For years, owners and contractors have wrestled with project labor agreements. Should we sign one with the unions? Can we secure meaningful concessions if we do? Can we afford to build the project on a union basis? Will unions interfere with our regulatory approvals? The National Labor Relation Board’s Indeck decision impacts these and other related business concerns and raises many questions.

Are all agreements to make a project “all union” illegal under the Indeck decision?

Yes, where they were not negotiated within the context of collective bargaining for the owner’s or the CM’s own employees. In fact, even voluntary agreements entered into outside the context of collective bargaining negotiations are prohibited, inasmuch as section 8(e) prohibits both employers and unions from doing so.

Can owners or CMs unilaterally require all contractors on a particular project to sign a project labor agreement?

While federal labor law permits such unilateral action, some unions might not accept a non-binding decision and may insist that the owner or construction manager enter into an all-union agreement, even though it may violate federal labor law. That is exactly what happened in the Indeck case: the unions demanded a binding commitment on the part of the owner.

What can you do if a union threatens to picket a project?

The Indeck case suggests that you can now have NLRB put an end to such picketing, where the demand for an all-union project is made outside the collective bargaining process.

What about antitrust concerns after Indeck?

They remain real. In deciding Indeck, the NLRB relied on a 1974 Supreme Court case, Connell Construction Co. In Connell, the Supreme Court stated that agreements between a union and an employer that provide for an all-union work force are only valid in the construction industry if they are entered into within the context of a collective bargaining relationship—or possibly where they are for the purpose of reducing jobsite friction created by union and non-union employees working side by side.

The Supreme Court’s decision in Connell was an antitrust case brought by a nonunion contractor. The antitrust case proceeded after the Supreme Court found that the all-union agreement was not protected by federal labor law.

What are the anticipated union responses to the Indeck decision?

While the unions in Indeck have chosen to abide by the decision, this does not mean that unions will forego the powerful political tactic of using the regulatory process to secure all-union agreements outside the collective bargaining process.

In Indeck, the unions failed to demonstrate that the purpose of the agreement was to reduce workplace friction between union and nonunion employees. It is expected that unions will try to recite that purpose when they seek all-union agreements in the future. But their success before NLRB and the courts is by no means assured.

Where does the Indeck decision leave the issue of PLAs?

Indeck has re-ignited the issue of PLAs, and laid the groundwork for owners and contractors who wish to resist such efforts by construction unions. It also poses legal hazards to owners and contractors that wish to play ball with the unions.
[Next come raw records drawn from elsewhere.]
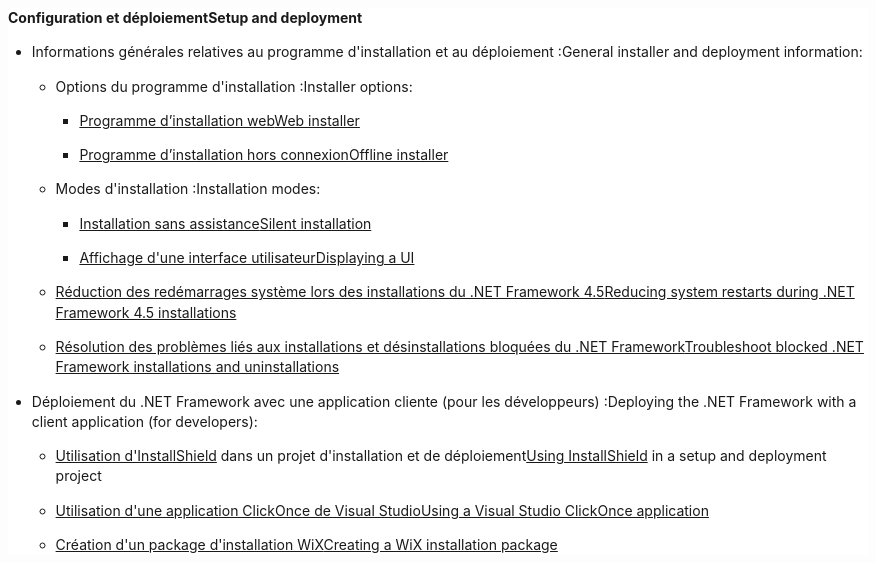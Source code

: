 <span data-ttu-id="fac39-108">**Configuration et déploiement**</span><span class="sxs-lookup"><span data-stu-id="fac39-108">**Setup and deployment**</span></span>

- <span data-ttu-id="fac39-109">Informations générales relatives au programme d'installation et au déploiement :</span><span class="sxs-lookup"><span data-stu-id="fac39-109">General installer and deployment information:</span></span>

  - <span data-ttu-id="fac39-110">Options du programme d'installation :</span><span class="sxs-lookup"><span data-stu-id="fac39-110">Installer options:</span></span>

    - [<span data-ttu-id="fac39-111">Programme d’installation web</span><span class="sxs-lookup"><span data-stu-id="fac39-111">Web installer</span></span>](~/docs/framework/install/guide-for-developers.md#to-install-or-download-the-net-framework-redistributable)

    - [<span data-ttu-id="fac39-112">Programme d’installation hors connexion</span><span class="sxs-lookup"><span data-stu-id="fac39-112">Offline installer</span></span>](~/docs/framework/install/guide-for-developers.md#to-install-or-download-the-net-framework-redistributable)

  - <span data-ttu-id="fac39-113">Modes d'installation :</span><span class="sxs-lookup"><span data-stu-id="fac39-113">Installation modes:</span></span>

    - [<span data-ttu-id="fac39-114">Installation sans assistance</span><span class="sxs-lookup"><span data-stu-id="fac39-114">Silent installation</span></span>](../../../docs/framework/deployment/deployment-guide-for-developers.md#chaining_custom)

    - [<span data-ttu-id="fac39-115">Affichage d'une interface utilisateur</span><span class="sxs-lookup"><span data-stu-id="fac39-115">Displaying a UI</span></span>](../../../docs/framework/deployment/deployment-guide-for-developers.md#chaining_default)

  - [<span data-ttu-id="fac39-116">Réduction des redémarrages système lors des installations du .NET Framework 4.5</span><span class="sxs-lookup"><span data-stu-id="fac39-116">Reducing system restarts during .NET Framework 4.5 installations</span></span>](../../../docs/framework/deployment/reducing-system-restarts.md)

  - [<span data-ttu-id="fac39-117">Résolution des problèmes liés aux installations et désinstallations bloquées du .NET Framework</span><span class="sxs-lookup"><span data-stu-id="fac39-117">Troubleshoot blocked .NET Framework installations and uninstallations</span></span>](~/docs/framework/install/troubleshoot-blocked-installations-and-uninstallations.md)

- <span data-ttu-id="fac39-118">Déploiement du .NET Framework avec une application cliente (pour les développeurs) :</span><span class="sxs-lookup"><span data-stu-id="fac39-118">Deploying the .NET Framework with a client application (for developers):</span></span>

  - <span data-ttu-id="fac39-119">[Utilisation d'InstallShield](../../../docs/framework/deployment/deployment-guide-for-developers.md#installshield-deployment) dans un projet d'installation et de déploiement</span><span class="sxs-lookup"><span data-stu-id="fac39-119">[Using InstallShield](../../../docs/framework/deployment/deployment-guide-for-developers.md#installshield-deployment) in a setup and deployment project</span></span>

  - [<span data-ttu-id="fac39-120">Utilisation d'une application ClickOnce de Visual Studio</span><span class="sxs-lookup"><span data-stu-id="fac39-120">Using a Visual Studio ClickOnce application</span></span>](../../../docs/framework/deployment/deployment-guide-for-developers.md#clickonce-deployment)

  - [<span data-ttu-id="fac39-121">Création d'un package d'installation WiX</span><span class="sxs-lookup"><span data-stu-id="fac39-121">Creating a WiX installation package</span></span>](../../../docs/framework/deployment/deployment-guide-for-developers.md#wix)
Although practical considerations may be the guiding light for some owners and CMs, it would be imprudent to ignore Indeck and the current state of the law before entering into, or resisting, all-union agreements. Thoughtful owners and contractors should, on the one hand, seek to take advantage of the Indeck decision or, on the other hand, attempt to minimize exposure to legal challenges that could disrupt even the most practical course of conduct.